Read on to discover the core benefits of opening those books for your little ones, and check out some of our favourite pages to pore over.
Why is it important to read to toddlers?
From instilling crucial vocabulary to introducing new sounds, toddlers can develop vital literacy skills if you dive into their favourite books with them.
It’s commonly known that the more you read, the better reader and writer you become. So, if you want your child to be a whizz with pen and paper too, hit the books! 📖
Think back to when you first discovered your favourite book: how did it make you feel? What images did you see in your mind? What did those images tell you about the world? Now consider what it can do for your child; regular reading times allow imaginations to take shape and run free. 😄
Every moment between parent and child is precious, including storytime. Reading to your toddler offers them a chance to relax while you transport their (and your) mind to far-flung lands and wondrous worlds, all the while you are both enjoying special one-on-one time. 🧑🤝🧑
Valuing books and stories
Not only is reading time a prime opportunity for little ones to learn how stories are created and told, but they can also learn to appreciate the importance of books – a priceless value they can hold close and use to their advantage throughout their academic career and beyond. 🌠
Teaching toddlers to read is not the simplest feat and they aren’t the easiest participants when it comes to focusing, but regular reading slots can help mould their concentration skills which can lend a helping hand in adopting disciplined approaches when it comes to studying later. 🏫
From the Expert 🌟
“There is nothing as powerful … as unlocking the ability to read. When that is unlocked, the human being in that child begins to make himself or herself known. Why? Because there is no other species on Earth that can read, except the human being. You can’t separate being able to read well from being able to be fully human. It’s an extraordinary thing.”

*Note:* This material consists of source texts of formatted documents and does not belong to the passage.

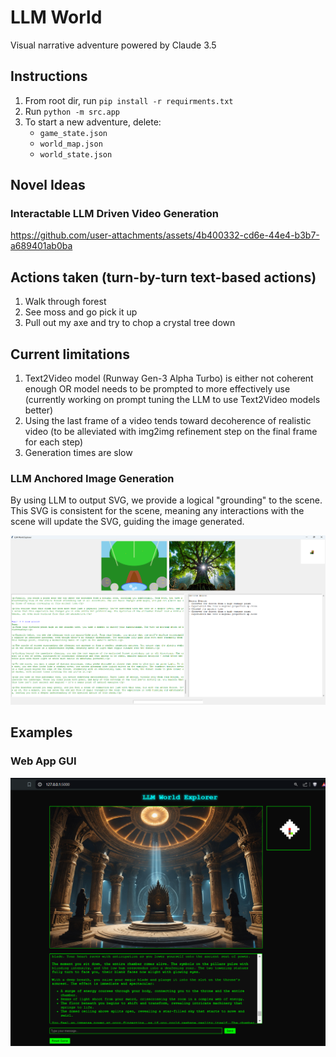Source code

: # LLM World
 Visual narrative adventure powered by Claude 3.5

## Instructions
 1) From root dir, run ```pip install -r requirments.txt```
 2) Run ```python -m src.app```
 3) To start a new adventure, delete:
    - ```game_state.json```
    - ```world_map.json```
    - ```world_state.json```

## Novel Ideas
### Interactable LLM Driven Video Generation
https://github.com/user-attachments/assets/4b400332-cd6e-44e4-b3b7-a689401ab0ba

## Actions taken (turn-by-turn text-based actions)
1) Walk through forest
2) See moss and go pick it up
3) Pull out my axe and try to chop a crystal tree down

## Current limitations
1) Text2Video model (Runway Gen-3 Alpha Turbo) is either not coherent enough OR model needs to be prompted to more effectively use (currently working on prompt tuning the LLM to use Text2Video models better)
2) Using the last frame of a video tends toward decoherence of realistic video (to be alleviated with img2img refinement step on the final frame for each step)
3) Generation times are slow

### LLM Anchored Image Generation
By using LLM to output SVG, we provide a logical "grounding" to the scene. This SVG is consistent for the scene, meaning any interactions with the scene will update the SVG, guiding the image generated.

![LLM Image Generation](examples/Developer_GUI.png)

## Examples
### Web App GUI
![Web App GUI](examples/GUI_Room.png)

“Literacy is transformative to the ultimate degree because reading is transformative for the child. Reading points to the fact that ‘There’s a power in me.’ They’re beginning to speak these words and hear themselves doing it, and they’re understanding that to grasp reading, it must come from within them. The more they use it, the more they can decode that skill and see that reading is what makes your dreams come true.”
- Dr. Oscar J. Underwood Jr., author and award-winning educator, in an interview with IMSE Journal in 2018.
How often should parents read to toddlers?
Regularity is key here; while there are no set-in-stone rules about how often parents should read to their toddlers, it’s advised that story time occurs at least once a day. Not only will this further develop the benefits of reading, but this can also help children learn the importance of routine, especially if reading comes just before bedtime.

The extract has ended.